__Activity__.
In the entries that follow, copy exactly each line from the first through the line with "The left subfigure".

Stored records
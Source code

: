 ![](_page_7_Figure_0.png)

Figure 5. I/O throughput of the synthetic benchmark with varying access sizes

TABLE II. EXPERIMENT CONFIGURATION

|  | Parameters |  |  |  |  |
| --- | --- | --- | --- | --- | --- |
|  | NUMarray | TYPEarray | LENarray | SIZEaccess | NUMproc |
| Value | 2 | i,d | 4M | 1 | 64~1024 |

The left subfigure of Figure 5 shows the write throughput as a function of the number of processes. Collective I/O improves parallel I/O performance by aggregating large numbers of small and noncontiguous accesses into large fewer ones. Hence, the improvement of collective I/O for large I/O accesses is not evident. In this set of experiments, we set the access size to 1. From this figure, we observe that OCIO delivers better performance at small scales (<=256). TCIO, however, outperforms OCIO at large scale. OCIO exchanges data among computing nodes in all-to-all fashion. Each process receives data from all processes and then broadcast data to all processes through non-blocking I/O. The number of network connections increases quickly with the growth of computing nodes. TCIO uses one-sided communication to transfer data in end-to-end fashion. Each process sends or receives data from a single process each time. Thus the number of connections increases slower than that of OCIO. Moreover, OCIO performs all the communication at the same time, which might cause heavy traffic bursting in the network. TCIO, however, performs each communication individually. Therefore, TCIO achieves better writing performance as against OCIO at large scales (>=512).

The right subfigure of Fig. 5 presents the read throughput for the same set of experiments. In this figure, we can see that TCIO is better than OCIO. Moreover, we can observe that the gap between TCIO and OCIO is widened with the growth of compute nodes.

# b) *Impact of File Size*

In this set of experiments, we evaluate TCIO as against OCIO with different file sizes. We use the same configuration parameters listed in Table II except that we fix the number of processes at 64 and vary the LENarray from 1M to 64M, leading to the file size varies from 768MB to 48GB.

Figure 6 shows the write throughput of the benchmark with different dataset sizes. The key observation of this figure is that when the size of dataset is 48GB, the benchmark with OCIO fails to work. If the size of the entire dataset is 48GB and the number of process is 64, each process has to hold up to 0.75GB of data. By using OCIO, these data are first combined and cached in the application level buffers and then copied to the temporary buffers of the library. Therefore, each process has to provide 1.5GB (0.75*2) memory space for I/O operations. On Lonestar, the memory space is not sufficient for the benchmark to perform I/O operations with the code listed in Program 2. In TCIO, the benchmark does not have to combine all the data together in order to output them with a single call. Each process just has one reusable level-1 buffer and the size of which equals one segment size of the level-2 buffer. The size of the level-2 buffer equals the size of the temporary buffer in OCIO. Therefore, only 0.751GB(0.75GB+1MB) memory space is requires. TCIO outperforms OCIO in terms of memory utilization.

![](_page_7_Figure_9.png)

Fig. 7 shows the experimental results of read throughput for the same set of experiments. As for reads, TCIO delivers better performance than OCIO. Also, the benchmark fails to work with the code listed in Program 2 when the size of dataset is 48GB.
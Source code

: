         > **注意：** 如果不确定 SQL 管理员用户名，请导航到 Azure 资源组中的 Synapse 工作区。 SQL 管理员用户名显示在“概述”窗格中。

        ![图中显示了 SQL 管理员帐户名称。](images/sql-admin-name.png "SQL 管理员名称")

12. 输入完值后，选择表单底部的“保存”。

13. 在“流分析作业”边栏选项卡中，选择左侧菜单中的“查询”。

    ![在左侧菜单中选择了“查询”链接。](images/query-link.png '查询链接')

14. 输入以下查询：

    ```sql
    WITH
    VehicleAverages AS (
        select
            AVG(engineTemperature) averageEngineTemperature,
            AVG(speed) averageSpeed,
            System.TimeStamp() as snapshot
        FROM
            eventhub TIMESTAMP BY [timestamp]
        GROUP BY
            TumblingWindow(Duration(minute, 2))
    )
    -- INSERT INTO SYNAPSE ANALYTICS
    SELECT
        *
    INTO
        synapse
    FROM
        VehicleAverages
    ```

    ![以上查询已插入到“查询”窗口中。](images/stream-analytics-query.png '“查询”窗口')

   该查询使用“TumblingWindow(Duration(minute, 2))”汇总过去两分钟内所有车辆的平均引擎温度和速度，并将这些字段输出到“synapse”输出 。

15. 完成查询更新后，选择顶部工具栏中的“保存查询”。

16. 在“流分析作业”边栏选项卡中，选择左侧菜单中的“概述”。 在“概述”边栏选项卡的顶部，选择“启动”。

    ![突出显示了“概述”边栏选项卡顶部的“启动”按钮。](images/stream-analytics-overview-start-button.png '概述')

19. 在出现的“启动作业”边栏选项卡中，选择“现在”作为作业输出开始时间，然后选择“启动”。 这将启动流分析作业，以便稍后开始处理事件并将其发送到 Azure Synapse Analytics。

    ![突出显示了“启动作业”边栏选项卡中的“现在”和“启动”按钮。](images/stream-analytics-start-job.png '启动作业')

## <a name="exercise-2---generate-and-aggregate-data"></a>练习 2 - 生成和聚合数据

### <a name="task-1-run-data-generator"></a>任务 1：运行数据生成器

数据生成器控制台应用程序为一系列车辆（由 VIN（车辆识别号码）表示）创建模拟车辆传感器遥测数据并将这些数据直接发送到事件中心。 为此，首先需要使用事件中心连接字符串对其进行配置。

__Response area__.
Source code

: ![](_page_7_Figure_0.png)

Figure 5. I/O throughput of the synthetic benchmark with varying access sizes

TABLE II. EXPERIMENT CONFIGURATION

|  | Parameters |  |  |  |  |
| --- | --- | --- | --- | --- | --- |
|  | NUMarray | TYPEarray | LENarray | SIZEaccess | NUMproc |
| Value | 2 | i,d | 4M | 1 | 64~1024 |

The left subfigure of Figure 5 shows the write throughput as a function of the number of processes. Collective I/O improves parallel I/O performance by aggregating large numbers of small and noncontiguous accesses into large fewer ones. Hence, the improvement of collective I/O for large I/O accesses is not evident. In this set of experiments, we set the access size to 1. From this figure, we observe that OCIO delivers better performance at small scales (<=256). TCIO, however, outperforms OCIO at large scale. OCIO exchanges data among computing nodes in all-to-all fashion. Each process receives data from all processes and then broadcast data to all processes through non-blocking I/O. The number of network connections increases quickly with the growth of computing nodes. TCIO uses one-sided communication to transfer data in end-to-end fashion. Each process sends or receives data from a single process each time. Thus the number of connections increases slower than that of OCIO. Moreover, OCIO performs all the communication at the same time, which might cause heavy traffic bursting in the network. TCIO, however, performs each communication individually. Therefore, TCIO achieves better writing performance as against OCIO at large scales (>=512).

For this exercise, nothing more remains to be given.